SWAP provides three technical ontologies, i.e. swap-data, swap-agent and swap-task
that provide representational support to describe the system entities that are required
for hosting and transmitting observations, and for executing algorithms and theories.
The swap-data ontology provides descriptions of different data structures that can be
exchanged between agents. This includes coverage (image) and feature data as well as
units of measure.
Representing agents
The swap-agent ontology provides support for representing an agent, the service it
hosts and the interaction protocol required to invoke the service. It provides support
for representing the six different types of agents specified in the SWAP abstract
architecture (Fig. 8) [21]. These are data provider (Sensor) agents, processing or data
transformation (Tool) agents, modeling (Modeling) agents and coordination
(Workflow) and application (Application) agents.
Each agent type has a corresponding service description with a set of common
attributes that capture the conceptual functionality of the service. Sensor Agents
provide a description of the observations that they provide, while Tool and Modeling
Agents provide a description of the data processing algorithms and prediction models
that they respectively provide. Service description attributes are grouped into the four
different conceptual systems, i.e. spatial, temporal, thematic and uncertainty, and are
specified using concepts from the appropriate top level ontology. Service descriptions
also contain service invocation information in the form of input and output mappings.

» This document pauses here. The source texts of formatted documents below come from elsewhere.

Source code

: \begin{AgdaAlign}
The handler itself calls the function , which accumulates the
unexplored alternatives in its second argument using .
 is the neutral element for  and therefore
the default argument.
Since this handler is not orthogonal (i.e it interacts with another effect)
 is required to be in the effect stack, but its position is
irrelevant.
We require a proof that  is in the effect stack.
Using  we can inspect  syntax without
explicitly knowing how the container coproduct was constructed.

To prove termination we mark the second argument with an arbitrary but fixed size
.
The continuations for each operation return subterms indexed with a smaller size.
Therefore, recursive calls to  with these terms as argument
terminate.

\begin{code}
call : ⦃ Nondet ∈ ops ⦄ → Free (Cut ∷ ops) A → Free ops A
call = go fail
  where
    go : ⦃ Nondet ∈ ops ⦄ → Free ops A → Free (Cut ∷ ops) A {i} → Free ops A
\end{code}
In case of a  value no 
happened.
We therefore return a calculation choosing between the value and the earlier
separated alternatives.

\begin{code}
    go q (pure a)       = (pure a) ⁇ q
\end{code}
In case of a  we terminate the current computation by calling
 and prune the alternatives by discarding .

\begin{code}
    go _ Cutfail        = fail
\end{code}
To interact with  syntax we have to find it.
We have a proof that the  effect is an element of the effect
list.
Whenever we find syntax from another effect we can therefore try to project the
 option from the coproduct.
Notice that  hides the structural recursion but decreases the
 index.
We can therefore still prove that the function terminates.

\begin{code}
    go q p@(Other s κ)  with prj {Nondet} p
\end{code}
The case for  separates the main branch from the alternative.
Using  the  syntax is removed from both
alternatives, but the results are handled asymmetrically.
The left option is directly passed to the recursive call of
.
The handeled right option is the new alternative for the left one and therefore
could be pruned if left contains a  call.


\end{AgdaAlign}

A request and a response message template is used for invoking and interpreting the
response of the service. The request message template specifies all service invocation
parameters, which may be mandatory or optional parameters that have default values.
Users populate mandatory parameters and may also specify optional parameters for
finer control of the service. These message templates are used to dynamically invoke
a service and to consume and interpret its results. This bridges the gap between
service selection and use, i.e. once a suitable service has been identified it can be
dynamically invoked and its results can be dynamically interpreted.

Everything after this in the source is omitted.